Storie di ordinaria stregoneria. Un racconto di Diego Ducoli.
Vivian si sdraiò nel grande letto a baldacchino. Gorion, il suo compagno, russava su un fianco.
La giornata appena trascorsa era stata spossante, essere la strega di corte era un incarico importante e fitto di impegni.
Si spogliò della tunica e si coricò, chiuse gli occhi e si abbandonò al dolce oblio.
Un urlo lacerò la notte, scacciando il sonno appena giunto.
«Il famiglio» imprecò sottovoce.
«Tocca a te» gli ordinò l’uomo senza nemmeno alzare la testa dal cuscino.
«C’eri anche tu quando l’abbiamo fatto. Ogni tanto dovresti prendertene cura» ribattè.
«Certo certo. Domani» replicò girandosi su un fianco e rilasciando del gas letale dalle natiche.
La strega si alzò disgustata facendo più rumore possibile. Una piccola, inutile vendetta nei confronti del compagno.
Gli strepiti riecheggiavano nel corridoio di pietra, gli si piantarono nella testa come una lama infuocata.
Entrò nel laboratorio e si mise all’opera.
Schioccò le dita e il fuoco prese a scoppiettare nel camino. Riempì d’acqua di Shangri-La il paiolo, frugò in giro in cerca della fiala di “Sangue di vergine”. Non era facile trovare quell’ingrediente, l’ultima era di “Quasi vergine” e l’aveva pagata uno sproposito.
Mischiò il tutto mantenendo costante la temperatura, vi unì del latte di mucca polverizzato e mescolò con cura.
Prese il paiolo e si precipitò nella stanza del demonietto. Le urla si placarono all’istante.
Due occhi baluginavano voraci, il corpo ferino era mimetizzato nelle tenebre .

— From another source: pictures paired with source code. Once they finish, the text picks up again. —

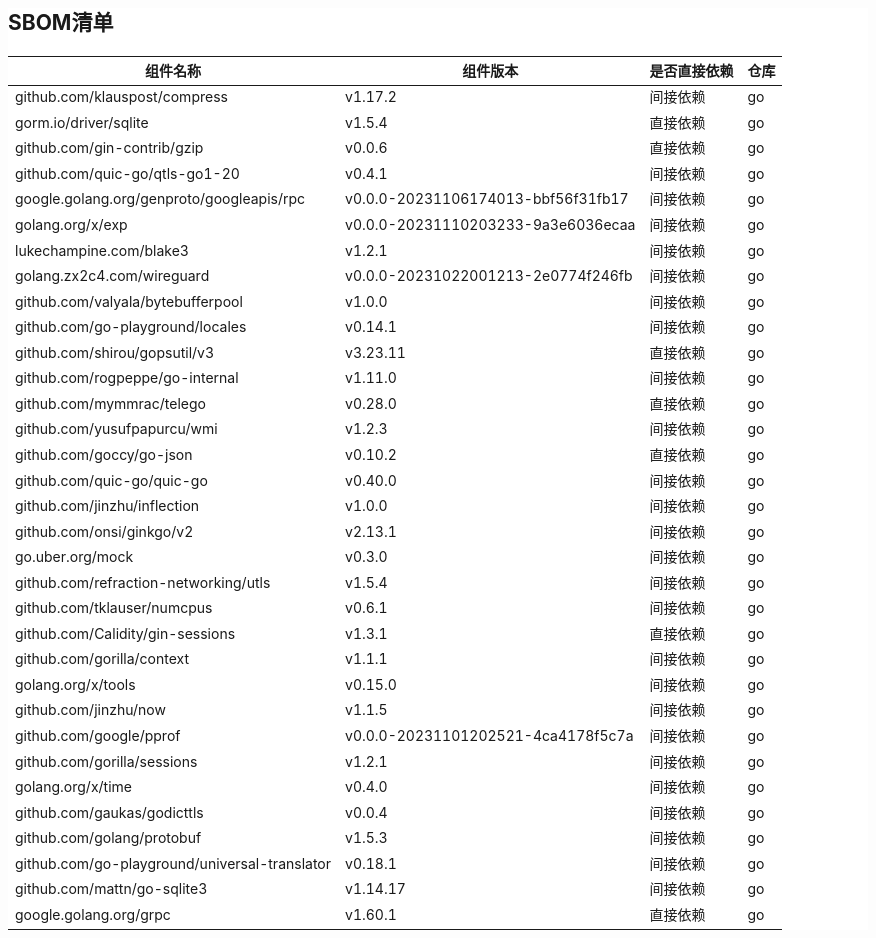 


## SBOM清单

| 组件名称 | 组件版本 | 是否直接依赖 | 仓库 |
| -------- | -------- | ------------ | ---- |
|github.com/klauspost/compress|v1.17.2|间接依赖|go|
|gorm.io/driver/sqlite|v1.5.4|直接依赖|go|
|github.com/gin-contrib/gzip|v0.0.6|直接依赖|go|
|github.com/quic-go/qtls-go1-20|v0.4.1|间接依赖|go|
|google.golang.org/genproto/googleapis/rpc|v0.0.0-20231106174013-bbf56f31fb17|间接依赖|go|
|golang.org/x/exp|v0.0.0-20231110203233-9a3e6036ecaa|间接依赖|go|
|lukechampine.com/blake3|v1.2.1|间接依赖|go|
|golang.zx2c4.com/wireguard|v0.0.0-20231022001213-2e0774f246fb|间接依赖|go|
|github.com/valyala/bytebufferpool|v1.0.0|间接依赖|go|
|github.com/go-playground/locales|v0.14.1|间接依赖|go|
|github.com/shirou/gopsutil/v3|v3.23.11|直接依赖|go|
|github.com/rogpeppe/go-internal|v1.11.0|间接依赖|go|
|github.com/mymmrac/telego|v0.28.0|直接依赖|go|
|github.com/yusufpapurcu/wmi|v1.2.3|间接依赖|go|
|github.com/goccy/go-json|v0.10.2|直接依赖|go|
|github.com/quic-go/quic-go|v0.40.0|间接依赖|go|
|github.com/jinzhu/inflection|v1.0.0|间接依赖|go|
|github.com/onsi/ginkgo/v2|v2.13.1|间接依赖|go|
|go.uber.org/mock|v0.3.0|间接依赖|go|
|github.com/refraction-networking/utls|v1.5.4|间接依赖|go|
|github.com/tklauser/numcpus|v0.6.1|间接依赖|go|
|github.com/Calidity/gin-sessions|v1.3.1|直接依赖|go|
|github.com/gorilla/context|v1.1.1|间接依赖|go|
|golang.org/x/tools|v0.15.0|间接依赖|go|
|github.com/jinzhu/now|v1.1.5|间接依赖|go|
|github.com/google/pprof|v0.0.0-20231101202521-4ca4178f5c7a|间接依赖|go|
|github.com/gorilla/sessions|v1.2.1|间接依赖|go|
|golang.org/x/time|v0.4.0|间接依赖|go|
|github.com/gaukas/godicttls|v0.0.4|间接依赖|go|
|github.com/golang/protobuf|v1.5.3|间接依赖|go|
|github.com/go-playground/universal-translator|v0.18.1|间接依赖|go|
|github.com/mattn/go-sqlite3|v1.14.17|间接依赖|go|
|google.golang.org/grpc|v1.60.1|直接依赖|go|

La creatura gli fu addosso in un lampo, facendo ruzzolare a terra il prezioso intruglio, ma per nulla scoraggiata si mise a leccare avidamente il pavimento.
Il demone alzò gli occhi soddisfatto ed emise un verso lamentoso.
«Ho capito, ho capito» disse la donna «vieni.»
La creatura balzò in grembo alla donna e si arrampicò con le piccole dita artigliate fino al volto di lei.
Per un istante si fissarono. Vivian rimase stupita nel notare che le iridi avevano assunto lo stesso colore delle sue, ma in fondo avevano usato il suo sangue durante il rito.
Abbracciò il mostriciattolo e lo cullò dandogli delle piccole pacche sulla schiena ossuta.
Venne ricompensata con un rutto e un rigurgito maleodorante che gli colò lungo la vestaglia.
«Bene» disse disgustata «ora torna a dormire.»
La creatura non voleva lasciarla. Si aggrappò con forza e delle fusa leggere gli emersero dalla gola.
Vivian si fece intenerire, in fondo era pur sempre un cucciolo.
Lo portò con se nella sua stanza.
«Prima o poi la smetterai di mangiare questi intrugli, ma di cosa avrai bisogno dopo?» bofonchiò tra uno sbadiglio e l’altro.
Accoccolò la creatura nel letto sperando che Gorion non si accorgesse di nulla.
«Stai buono. Mi cambio e arrivo.»
Il demone si stiracchiò sornione e chiuse gli occhi.
Vivian aprì la porta del piccolo bagno e udì delle urla provenire dalla camera da letto, non fece in tempo a voltarsi che vennero sostituite da un vorace rumore di masticazione.
Alzò le spalle, era cominciato lo svezzamento.